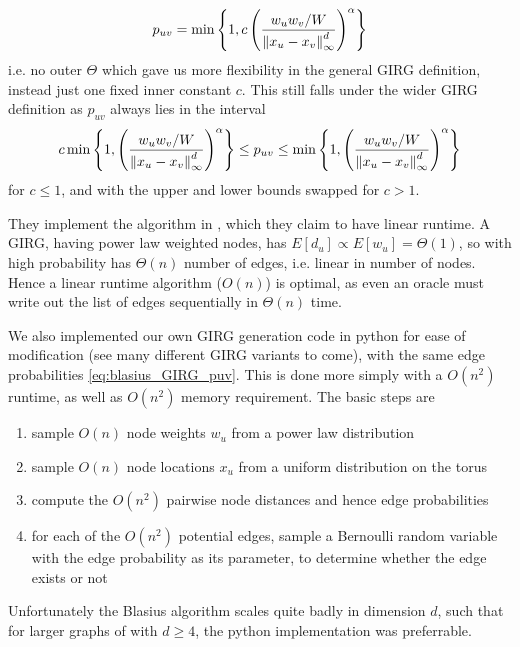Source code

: \begin{equation}
    p_{uv} = \min \left \{ 
        1,
        c \left (
            \frac{w_u w_v / W}{\left\lVert x_u - x_v\right\rVert_\infty^d}
        \right )^\alpha    
    \right \}
    \label{eq:blasius_GIRG_puv}
\end{equation}
i.e. no outer $\Theta$ which gave us more flexibility in the general GIRG definition, instead just one fixed inner constant $c$. 
This still falls under the wider GIRG definition 
as $p_{uv}$ always lies in the interval 
\begin{equation}
    c \min \left \{ 
        1,
        \left (
            \frac{w_u w_v / W}{\left\lVert x_u - x_v\right\rVert_\infty^d}
        \right )^\alpha    
    \right \} \leq p_{uv} \leq \min \left \{ 
        1,
        \left (
            \frac{w_u w_v / W}{\left\lVert x_u - x_v\right\rVert_\infty^d}
        \right )^\alpha    
    \right \}
\end{equation}
for $c \leq 1$, and with the upper and lower bounds swapped for $c > 1$.


They implement the algorithm in \cite{bringmann2019geometric}, which they claim to have linear runtime.
A GIRG, having power law weighted nodes, has $E[d_u] \propto E[w_u] = \Theta(1)$, so with high probability has $\Theta(n)$ number of edges, i.e. linear in number of nodes.
Hence a linear runtime algorithm ($O(n)$) is optimal, as even an oracle must write out the list of edges sequentially in $\Theta(n)$ time.

We also implemented our own GIRG generation code in python for ease of modification (see many different GIRG variants to come), with the same edge probabilities \cref{eq:blasius_GIRG_puv}. This is done more simply with a $O(n^2)$ runtime, as well as $O(n^2)$ memory requirement. The basic steps are 
\begin{enumerate}
    \item sample $O(n)$ node weights $w_u$ from a power law distribution
    \item sample $O(n)$ node locations $x_u$ from a uniform distribution on the torus
    \item compute the $O(n^2)$ pairwise node distances and hence edge probabilities
    \item for each of the $O(n^2)$ potential edges, sample a Bernoulli random variable with the edge probability as its parameter, to determine whether the edge exists or not
\end{enumerate}
Unfortunately the Blasius algorithm scales quite badly in dimension $d$, such that for larger graphs of with $d \geq 4$, the python implementation was preferrable.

> **Task description**: Locate the word "edges" in the data above. Copy every line carrying it.

> **Exercise output**:
A GIRG, having power law weighted nodes, has $E[d_u] \propto E[w_u] = \Theta(1)$, so with high probability has $\Theta(n)$ number of edges, i.e. linear in number of nodes.
Hence a linear runtime algorithm ($O(n)$) is optimal, as even an oracle must write out the list of edges sequentially in $\Theta(n)$ time.
    \item for each of the $O(n^2)$ potential edges, sample a Bernoulli random variable with the edge probability as its parameter, to determine whether the edge exists or not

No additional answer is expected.